I could begin by suggesting you read You Kissed Me First & Other Stories I Remember but there is really no need for most of you.
If you are the kind of person who reads posts twice to make sure you didn’t miss anything you could look at it and see if it matches your recollection of events or just accept that I am the boss and make the rules.
I have been listening to The Prince by Niccolo Machiavelli in the car and at the gym but I am not sure this is the best way to absorb this book.
Been years since I last read it, or at least think I read it and it is not holding me the way I would like it to. It is not a bad thing but it is not what I want out of the book.
I listen because I am looking to be educated/informed and or entertained. I want something that either takes me elsewhere or provides me with material that helps me grow and advance.
Some pieces are better read and some are better listened to.
The heat in Texas has arrived. I left a lunch at 7 Doors in Grandscape and reveled in feeling the sun beat down upon my shoulders.
A guy passed by in a Mazda and I thought I saw the back of Dad’s head, right arm extended across the seat in a stretch I recognized.
I almost took off running through the parking lot to stop him and say hello. Dad would smile and tell me what sort of errand he was on and remind me to call mom, except it wasn’t him.
Been a minute since I last thought I saw him, since I last figured he was almost within reach. I could hear When The Tigers Broke Free play in my head and smiled because Dad thought The Wall was depressing.
I’ll be home for the English anniversary of his death and will make a point to visit him at least once or twice.
Five years later and the world is the same and so very different which doesn’t surprise me at all. Somewhere during my visit I’ll sarcastically thank him for dying and leaving more work for me and then laugh.
That came up in conversation and someone told me that it sounded disrespectful. I shook my head and said “He is dead, he doesn’t care.”
I followed up with a couple more comments not because I needed validation or explanation but because sometimes it is nice to talk about him.

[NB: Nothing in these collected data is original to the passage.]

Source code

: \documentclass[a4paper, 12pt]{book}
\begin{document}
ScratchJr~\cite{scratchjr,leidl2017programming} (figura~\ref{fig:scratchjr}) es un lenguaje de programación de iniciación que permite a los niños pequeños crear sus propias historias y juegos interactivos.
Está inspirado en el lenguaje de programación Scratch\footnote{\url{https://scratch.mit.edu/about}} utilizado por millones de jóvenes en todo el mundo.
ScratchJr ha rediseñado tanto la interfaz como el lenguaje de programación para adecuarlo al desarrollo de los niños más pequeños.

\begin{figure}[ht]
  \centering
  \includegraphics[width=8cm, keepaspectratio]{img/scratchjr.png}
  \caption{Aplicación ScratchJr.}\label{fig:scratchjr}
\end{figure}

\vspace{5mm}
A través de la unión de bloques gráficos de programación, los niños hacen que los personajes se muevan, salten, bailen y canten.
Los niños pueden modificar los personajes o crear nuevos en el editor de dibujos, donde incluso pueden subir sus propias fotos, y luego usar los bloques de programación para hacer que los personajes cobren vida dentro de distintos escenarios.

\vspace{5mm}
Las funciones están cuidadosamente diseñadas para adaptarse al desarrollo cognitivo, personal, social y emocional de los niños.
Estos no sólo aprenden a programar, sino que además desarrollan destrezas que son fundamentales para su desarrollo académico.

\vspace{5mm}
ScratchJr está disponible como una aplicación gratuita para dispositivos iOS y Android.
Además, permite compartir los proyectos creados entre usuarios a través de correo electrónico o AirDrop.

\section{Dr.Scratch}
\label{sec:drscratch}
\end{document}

And I heard him say the same thing about my grandfather so I made it a tradition.
That picture above fits my mental image of things even if I don’t quite look the same anymore. If things went true to form I probably made some crack and the old man would have said something about me not being fast enough to get away.
I would have invited him to try because that 20 year-old was all muscle and always willing to test himself against his father.
That hand on his knee is ever present as it mine looks exactly like it so even if I wanted to forget the guy I would be unable to.
Fortunately that is not of any interest to me.
That is another conversation the younger Mr. Wilner and I had recently. We talked about kid who had been a jerk and how we found out the reason was because his dad would beat him up.
That has to be among the more difficult things a person has to face. Shameful man.
Been one of those weeks where it feels like I have been working 27 hour days which is a neat trick since a day is only 24 hours long.
Made some big moves and accomplished quite a bit but I feel like I imagine Atlas must have.
If one has to choose between having the weight of the world on their shoulders or long legs wrapped around them the answer is always legs.
But we don’t always get to choose when some things happen so you keep going until you reach the other side.
I didn’t hit the gym today and that probably is impacting my mood a bit and why I feel that weight upon me. I thought about going but I was tired enough that I took a nap on the couch,.
Almost went afterwards but opted not to because I felt a little twinge the other day and figured I’d give myself one more day.
Got my cardio in anyway, but it is not easy not lifting.
Body misses that.
Tomorrow though is a new day and we’ll hit it hard because life is short and there are no guarantees. Live and love hard while you can.